ROANOKE TIMES

                         Roanoke Times
                 Copyright (c) 1995, Landmark Communications, Inc.

DATE: TUESDAY, May 10, 1994                   TAG: 9405100093
SECTION: SPORTS                    PAGE: B-1   EDITION: METRO 
SOURCE: RANDY KING STAFF WRITER
DATELINE:                                 LENGTH: Medium


THIS TURN WAS A `DOOZY'

MOUNT CHESTNUT demands respect right away during Monday's Tour DuPont time trial, tossing off the first rider to challenge it.

Paul Grisso has lived on Mount Chestnut all his life. He knows the steep, winding road that snakes down the mountain like the back of his palm.

"If anything is going to happen, you can bet it's going to happen here," said Grisso, waiting Monday morning for Stage 5 of the Tour DuPont to come blowing past his Mountain Top Orchards.

"This turn right here," said Grisso, pointing at a severely banked hairpin, "is the real doozy.
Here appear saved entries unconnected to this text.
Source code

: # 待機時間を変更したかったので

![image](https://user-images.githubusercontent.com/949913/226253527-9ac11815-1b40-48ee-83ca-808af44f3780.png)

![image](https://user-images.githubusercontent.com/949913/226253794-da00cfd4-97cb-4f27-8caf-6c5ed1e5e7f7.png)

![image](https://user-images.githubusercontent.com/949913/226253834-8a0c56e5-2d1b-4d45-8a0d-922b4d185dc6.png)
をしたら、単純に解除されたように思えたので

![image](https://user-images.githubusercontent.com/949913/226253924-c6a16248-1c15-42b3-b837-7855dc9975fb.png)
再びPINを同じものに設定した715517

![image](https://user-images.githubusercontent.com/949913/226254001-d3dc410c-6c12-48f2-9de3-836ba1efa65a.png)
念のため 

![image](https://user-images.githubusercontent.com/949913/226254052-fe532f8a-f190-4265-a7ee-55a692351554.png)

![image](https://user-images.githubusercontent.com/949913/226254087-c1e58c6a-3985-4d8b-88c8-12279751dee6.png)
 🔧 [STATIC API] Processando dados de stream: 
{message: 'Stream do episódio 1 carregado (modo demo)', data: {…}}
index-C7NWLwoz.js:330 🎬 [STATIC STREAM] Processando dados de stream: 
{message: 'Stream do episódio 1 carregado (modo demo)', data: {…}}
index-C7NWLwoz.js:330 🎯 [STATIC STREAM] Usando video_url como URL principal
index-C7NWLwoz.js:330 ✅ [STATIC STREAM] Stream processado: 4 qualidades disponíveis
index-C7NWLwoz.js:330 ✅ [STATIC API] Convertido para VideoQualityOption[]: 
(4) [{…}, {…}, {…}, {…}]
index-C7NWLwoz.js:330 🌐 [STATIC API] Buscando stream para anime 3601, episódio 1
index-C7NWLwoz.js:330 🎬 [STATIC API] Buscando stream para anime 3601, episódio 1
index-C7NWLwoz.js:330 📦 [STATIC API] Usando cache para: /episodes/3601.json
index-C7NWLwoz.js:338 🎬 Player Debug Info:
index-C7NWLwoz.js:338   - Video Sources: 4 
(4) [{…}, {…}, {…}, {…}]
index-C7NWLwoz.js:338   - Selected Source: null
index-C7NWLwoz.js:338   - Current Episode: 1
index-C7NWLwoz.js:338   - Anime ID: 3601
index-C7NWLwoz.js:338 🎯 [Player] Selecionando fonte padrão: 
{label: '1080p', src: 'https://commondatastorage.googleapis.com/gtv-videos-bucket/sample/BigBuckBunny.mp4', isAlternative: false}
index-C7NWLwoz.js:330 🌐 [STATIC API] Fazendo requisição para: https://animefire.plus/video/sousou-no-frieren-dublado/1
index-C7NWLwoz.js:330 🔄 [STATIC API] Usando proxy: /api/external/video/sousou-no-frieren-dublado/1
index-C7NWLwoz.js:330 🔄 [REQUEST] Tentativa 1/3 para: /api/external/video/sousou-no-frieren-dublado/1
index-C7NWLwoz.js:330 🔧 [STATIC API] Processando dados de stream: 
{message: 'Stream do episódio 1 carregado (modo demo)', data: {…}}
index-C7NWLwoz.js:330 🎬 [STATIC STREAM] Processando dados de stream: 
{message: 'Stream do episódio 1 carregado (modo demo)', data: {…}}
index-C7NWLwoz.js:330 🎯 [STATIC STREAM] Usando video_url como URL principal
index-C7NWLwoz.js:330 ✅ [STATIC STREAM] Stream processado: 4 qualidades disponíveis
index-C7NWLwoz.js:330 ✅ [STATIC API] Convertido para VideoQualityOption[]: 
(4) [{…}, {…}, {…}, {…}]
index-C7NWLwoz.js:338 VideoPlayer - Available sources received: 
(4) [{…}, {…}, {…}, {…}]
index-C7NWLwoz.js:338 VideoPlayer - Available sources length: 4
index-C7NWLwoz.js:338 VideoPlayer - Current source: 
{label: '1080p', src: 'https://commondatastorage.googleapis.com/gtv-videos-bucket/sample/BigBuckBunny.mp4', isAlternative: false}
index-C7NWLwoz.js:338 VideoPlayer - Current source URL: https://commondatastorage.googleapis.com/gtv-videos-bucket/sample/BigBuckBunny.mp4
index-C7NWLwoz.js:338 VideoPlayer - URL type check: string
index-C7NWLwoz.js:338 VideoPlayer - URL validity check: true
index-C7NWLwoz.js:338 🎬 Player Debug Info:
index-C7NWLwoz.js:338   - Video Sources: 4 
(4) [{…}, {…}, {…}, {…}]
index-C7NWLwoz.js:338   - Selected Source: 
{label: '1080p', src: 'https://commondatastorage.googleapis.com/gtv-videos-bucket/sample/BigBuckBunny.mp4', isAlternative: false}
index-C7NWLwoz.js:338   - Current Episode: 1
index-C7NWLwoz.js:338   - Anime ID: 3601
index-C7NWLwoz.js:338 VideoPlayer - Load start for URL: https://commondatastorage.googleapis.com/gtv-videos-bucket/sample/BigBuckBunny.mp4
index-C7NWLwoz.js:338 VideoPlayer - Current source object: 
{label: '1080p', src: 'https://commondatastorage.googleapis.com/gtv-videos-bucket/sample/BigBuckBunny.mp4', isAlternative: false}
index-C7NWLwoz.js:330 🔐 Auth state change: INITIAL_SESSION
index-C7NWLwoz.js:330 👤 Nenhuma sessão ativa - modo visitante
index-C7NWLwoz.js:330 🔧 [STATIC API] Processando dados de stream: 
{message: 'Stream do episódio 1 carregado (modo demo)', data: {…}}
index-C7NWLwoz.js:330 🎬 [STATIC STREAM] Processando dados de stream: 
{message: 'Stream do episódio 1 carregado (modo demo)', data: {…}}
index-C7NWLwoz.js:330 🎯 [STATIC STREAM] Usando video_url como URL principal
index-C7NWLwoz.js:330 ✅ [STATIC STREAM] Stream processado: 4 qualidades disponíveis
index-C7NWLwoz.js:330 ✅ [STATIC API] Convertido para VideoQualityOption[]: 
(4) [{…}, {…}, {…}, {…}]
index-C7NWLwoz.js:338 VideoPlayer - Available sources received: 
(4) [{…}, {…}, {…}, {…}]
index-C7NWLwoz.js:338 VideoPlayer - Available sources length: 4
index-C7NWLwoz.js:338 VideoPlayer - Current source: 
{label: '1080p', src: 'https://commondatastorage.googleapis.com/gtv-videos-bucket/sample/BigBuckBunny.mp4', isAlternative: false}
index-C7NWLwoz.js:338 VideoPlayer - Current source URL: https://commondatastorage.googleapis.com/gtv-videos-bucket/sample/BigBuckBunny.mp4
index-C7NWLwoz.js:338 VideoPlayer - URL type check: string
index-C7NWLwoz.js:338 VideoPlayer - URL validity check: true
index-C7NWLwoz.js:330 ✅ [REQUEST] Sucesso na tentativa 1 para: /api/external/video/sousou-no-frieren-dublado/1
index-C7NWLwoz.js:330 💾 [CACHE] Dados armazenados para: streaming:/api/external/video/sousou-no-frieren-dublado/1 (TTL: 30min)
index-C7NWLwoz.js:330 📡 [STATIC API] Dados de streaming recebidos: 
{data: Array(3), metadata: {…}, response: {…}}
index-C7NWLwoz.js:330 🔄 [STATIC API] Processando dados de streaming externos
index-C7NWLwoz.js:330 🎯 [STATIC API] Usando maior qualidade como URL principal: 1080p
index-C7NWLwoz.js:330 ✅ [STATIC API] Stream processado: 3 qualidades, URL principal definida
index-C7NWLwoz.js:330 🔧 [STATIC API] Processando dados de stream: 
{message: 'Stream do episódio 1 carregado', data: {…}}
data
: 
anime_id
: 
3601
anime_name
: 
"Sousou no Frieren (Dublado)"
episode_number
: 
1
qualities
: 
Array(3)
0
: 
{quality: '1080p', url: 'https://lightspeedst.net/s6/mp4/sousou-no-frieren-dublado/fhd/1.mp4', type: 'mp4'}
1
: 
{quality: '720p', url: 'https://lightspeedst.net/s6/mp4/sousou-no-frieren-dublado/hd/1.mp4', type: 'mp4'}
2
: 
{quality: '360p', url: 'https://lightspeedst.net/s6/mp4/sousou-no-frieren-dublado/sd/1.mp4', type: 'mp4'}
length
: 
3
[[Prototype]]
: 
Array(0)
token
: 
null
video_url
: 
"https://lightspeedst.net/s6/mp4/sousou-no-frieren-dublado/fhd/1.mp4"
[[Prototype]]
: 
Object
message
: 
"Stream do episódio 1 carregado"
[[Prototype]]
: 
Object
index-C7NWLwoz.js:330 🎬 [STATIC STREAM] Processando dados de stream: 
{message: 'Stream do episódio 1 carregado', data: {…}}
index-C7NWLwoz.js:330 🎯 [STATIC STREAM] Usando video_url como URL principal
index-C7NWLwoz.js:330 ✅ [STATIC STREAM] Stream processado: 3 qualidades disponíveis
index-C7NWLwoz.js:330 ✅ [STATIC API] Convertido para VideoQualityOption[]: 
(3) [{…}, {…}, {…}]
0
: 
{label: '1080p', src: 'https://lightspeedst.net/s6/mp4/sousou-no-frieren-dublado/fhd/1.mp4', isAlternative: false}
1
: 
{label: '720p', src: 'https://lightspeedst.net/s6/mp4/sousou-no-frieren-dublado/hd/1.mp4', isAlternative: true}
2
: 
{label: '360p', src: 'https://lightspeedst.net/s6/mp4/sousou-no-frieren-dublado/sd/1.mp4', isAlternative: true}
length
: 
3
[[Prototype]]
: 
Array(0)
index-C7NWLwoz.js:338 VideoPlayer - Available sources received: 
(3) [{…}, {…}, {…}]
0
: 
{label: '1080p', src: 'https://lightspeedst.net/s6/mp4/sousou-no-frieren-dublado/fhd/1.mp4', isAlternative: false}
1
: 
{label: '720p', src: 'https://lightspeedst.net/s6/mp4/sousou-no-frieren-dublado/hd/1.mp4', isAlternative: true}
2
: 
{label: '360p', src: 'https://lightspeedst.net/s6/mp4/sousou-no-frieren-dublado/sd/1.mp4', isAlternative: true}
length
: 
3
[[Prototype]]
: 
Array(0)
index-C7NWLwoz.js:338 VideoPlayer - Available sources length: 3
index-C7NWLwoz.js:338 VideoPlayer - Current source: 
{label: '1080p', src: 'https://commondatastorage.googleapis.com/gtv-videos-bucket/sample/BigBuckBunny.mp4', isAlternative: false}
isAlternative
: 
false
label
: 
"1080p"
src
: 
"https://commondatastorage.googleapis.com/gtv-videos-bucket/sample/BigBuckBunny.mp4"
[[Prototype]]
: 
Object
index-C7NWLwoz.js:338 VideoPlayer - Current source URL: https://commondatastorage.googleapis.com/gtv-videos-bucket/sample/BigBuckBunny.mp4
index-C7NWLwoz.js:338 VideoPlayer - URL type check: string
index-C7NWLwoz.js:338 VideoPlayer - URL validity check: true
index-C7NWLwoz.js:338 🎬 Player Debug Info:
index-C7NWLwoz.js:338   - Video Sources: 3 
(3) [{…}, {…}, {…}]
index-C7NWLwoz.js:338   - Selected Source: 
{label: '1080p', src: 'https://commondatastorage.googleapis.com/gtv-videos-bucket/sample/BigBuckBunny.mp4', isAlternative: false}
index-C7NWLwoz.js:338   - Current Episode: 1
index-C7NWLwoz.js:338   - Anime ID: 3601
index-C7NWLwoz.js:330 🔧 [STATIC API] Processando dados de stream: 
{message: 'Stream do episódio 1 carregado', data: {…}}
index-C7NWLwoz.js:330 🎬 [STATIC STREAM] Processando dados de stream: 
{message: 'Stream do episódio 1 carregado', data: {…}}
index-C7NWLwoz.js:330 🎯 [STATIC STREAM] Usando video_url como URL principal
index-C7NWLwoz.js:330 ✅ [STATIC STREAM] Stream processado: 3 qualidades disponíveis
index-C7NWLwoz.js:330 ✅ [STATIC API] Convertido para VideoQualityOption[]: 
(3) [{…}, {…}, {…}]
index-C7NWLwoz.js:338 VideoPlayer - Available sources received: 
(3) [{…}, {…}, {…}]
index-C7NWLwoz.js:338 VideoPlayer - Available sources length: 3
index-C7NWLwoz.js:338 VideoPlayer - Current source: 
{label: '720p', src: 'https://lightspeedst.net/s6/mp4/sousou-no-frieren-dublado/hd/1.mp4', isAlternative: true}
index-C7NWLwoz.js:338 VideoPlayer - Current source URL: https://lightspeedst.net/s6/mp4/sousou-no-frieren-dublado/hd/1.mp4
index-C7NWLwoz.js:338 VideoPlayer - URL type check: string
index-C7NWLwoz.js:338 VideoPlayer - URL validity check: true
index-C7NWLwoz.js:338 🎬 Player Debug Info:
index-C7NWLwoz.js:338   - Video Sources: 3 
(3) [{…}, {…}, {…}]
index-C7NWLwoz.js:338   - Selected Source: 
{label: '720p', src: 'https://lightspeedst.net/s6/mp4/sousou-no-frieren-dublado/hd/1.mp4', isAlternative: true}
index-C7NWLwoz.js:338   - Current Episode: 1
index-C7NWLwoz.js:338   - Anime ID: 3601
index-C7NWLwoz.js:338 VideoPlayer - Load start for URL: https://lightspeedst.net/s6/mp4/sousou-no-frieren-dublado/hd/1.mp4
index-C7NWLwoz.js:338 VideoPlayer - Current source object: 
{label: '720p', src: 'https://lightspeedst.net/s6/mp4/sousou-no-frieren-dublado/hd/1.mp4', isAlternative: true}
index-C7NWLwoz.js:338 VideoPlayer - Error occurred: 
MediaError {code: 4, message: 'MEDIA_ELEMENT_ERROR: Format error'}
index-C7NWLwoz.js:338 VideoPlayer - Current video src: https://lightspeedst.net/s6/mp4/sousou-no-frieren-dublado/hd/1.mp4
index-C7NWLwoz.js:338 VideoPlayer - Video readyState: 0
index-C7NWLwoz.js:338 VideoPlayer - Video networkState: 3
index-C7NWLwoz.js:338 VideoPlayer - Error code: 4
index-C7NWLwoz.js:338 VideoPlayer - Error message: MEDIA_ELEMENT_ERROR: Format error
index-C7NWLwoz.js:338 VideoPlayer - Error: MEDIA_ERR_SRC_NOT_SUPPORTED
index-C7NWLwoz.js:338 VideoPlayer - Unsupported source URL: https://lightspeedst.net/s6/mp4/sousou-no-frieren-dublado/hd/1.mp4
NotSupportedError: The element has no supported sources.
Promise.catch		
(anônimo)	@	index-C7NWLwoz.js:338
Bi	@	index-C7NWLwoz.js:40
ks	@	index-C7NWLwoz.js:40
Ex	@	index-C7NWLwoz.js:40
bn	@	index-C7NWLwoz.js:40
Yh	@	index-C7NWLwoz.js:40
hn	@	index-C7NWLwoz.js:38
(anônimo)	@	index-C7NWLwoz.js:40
Every once in a while we've gotten a car over the edge [a deep embankment to the left] and had to pull it out of the woods. As far as I know, we haven't had any bicycles over there yet."

Minutes later, they had one. Australian Brett Dennis, the first rider out of the box in Monday's time trial, descended into the nasty right-handed curve way too fast, couldn't persuade his bicycle to turn right and veered straight over the edge.

Dennis vaulted over his bicycle's handlebars and disappeared from sight. Several witnesses estimated Dennis was thrust some 15 feet into the air before landing 30 feet down the embankment. The 22-year-old amateur rider for the Australian National team got off the hook reasonably fortunate, sustaining only a dislocated right hip.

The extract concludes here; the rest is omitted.